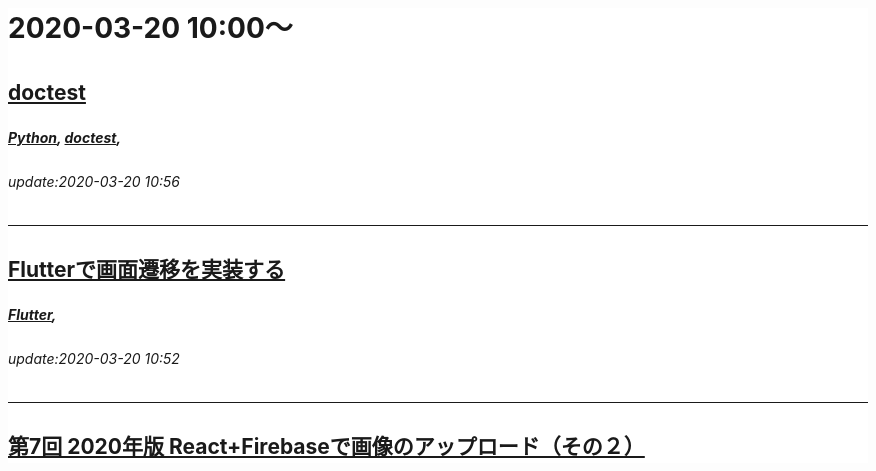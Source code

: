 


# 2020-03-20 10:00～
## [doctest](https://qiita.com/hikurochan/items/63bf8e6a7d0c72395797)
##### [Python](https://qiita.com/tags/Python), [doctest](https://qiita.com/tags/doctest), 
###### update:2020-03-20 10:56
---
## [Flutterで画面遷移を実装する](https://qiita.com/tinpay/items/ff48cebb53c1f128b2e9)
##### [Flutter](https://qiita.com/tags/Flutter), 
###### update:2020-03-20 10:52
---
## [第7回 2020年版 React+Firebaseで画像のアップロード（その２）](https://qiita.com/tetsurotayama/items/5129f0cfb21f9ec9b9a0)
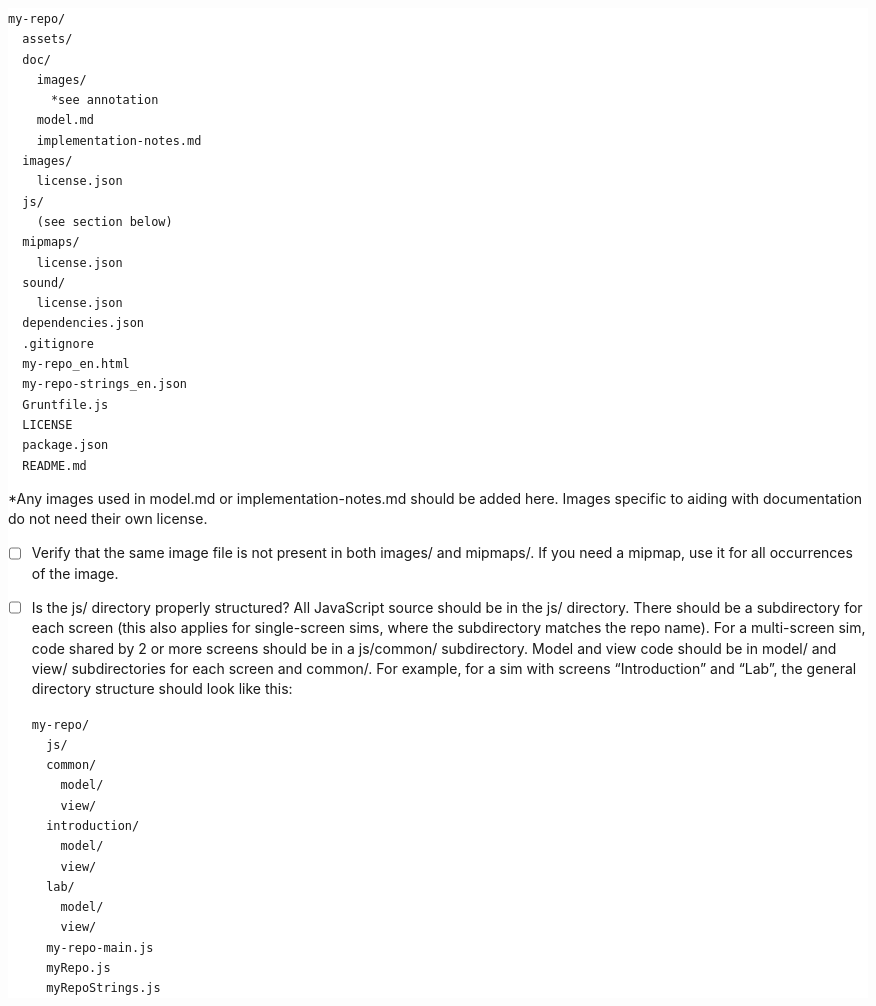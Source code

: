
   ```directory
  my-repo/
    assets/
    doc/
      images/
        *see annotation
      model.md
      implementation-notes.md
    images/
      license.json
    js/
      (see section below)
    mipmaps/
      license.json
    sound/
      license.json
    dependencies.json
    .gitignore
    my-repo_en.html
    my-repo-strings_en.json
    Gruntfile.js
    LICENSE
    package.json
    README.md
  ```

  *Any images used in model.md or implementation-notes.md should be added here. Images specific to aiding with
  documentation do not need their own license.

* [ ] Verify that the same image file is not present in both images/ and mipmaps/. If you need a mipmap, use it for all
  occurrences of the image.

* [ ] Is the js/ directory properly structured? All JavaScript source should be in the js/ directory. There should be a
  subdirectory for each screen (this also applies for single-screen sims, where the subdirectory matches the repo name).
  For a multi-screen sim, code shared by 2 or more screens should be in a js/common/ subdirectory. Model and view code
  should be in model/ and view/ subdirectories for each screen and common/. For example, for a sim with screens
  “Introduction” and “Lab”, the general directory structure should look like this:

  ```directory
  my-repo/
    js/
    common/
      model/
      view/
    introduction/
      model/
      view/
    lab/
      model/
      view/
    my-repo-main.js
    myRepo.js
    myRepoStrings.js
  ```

━━━━━━━━━━━━━━━━━━━━

To do:
Repeat the records above exactly. Pictures do not belong in the copy.

Exercise answer:
Source code

: 


# 2020-03-20 10:00～
## [doctest](https://qiita.com/hikurochan/items/63bf8e6a7d0c72395797)
##### [Python](https://qiita.com/tags/Python), [doctest](https://qiita.com/tags/doctest), 
###### update:2020-03-20 10:56
---
## [Flutterで画面遷移を実装する](https://qiita.com/tinpay/items/ff48cebb53c1f128b2e9)
##### [Flutter](https://qiita.com/tags/Flutter), 
###### update:2020-03-20 10:52
---
## [第7回 2020年版 React+Firebaseで画像のアップロード（その２）](https://qiita.com/tetsurotayama/items/5129f0cfb21f9ec9b9a0)
Source code

:
   ```directory
  my-repo/
    assets/
    doc/
      images/
        *see annotation
      model.md
      implementation-notes.md
    images/
      license.json
    js/
      (see section below)
    mipmaps/
      license.json
    sound/
      license.json
    dependencies.json
    .gitignore
    my-repo_en.html
    my-repo-strings_en.json
    Gruntfile.js
    LICENSE
    package.json
    README.md
  ```

  *Any images used in model.md or implementation-notes.md should be added here. Images specific to aiding with
  documentation do not need their own license.

* [ ] Verify that the same image file is not present in both images/ and mipmaps/. If you need a mipmap, use it for all
  occurrences of the image.

* [ ] Is the js/ directory properly structured? All JavaScript source should be in the js/ directory. There should be a
  subdirectory for each screen (this also applies for single-screen sims, where the subdirectory matches the repo name).
  For a multi-screen sim, code shared by 2 or more screens should be in a js/common/ subdirectory. Model and view code
  should be in model/ and view/ subdirectories for each screen and common/. For example, for a sim with screens
  “Introduction” and “Lab”, the general directory structure should look like this:

  ```directory
  my-repo/
    js/
    common/
      model/
      view/
    introduction/
      model/
      view/
    lab/
      model/
      view/
    my-repo-main.js
    myRepo.js
    myRepoStrings.js
  ```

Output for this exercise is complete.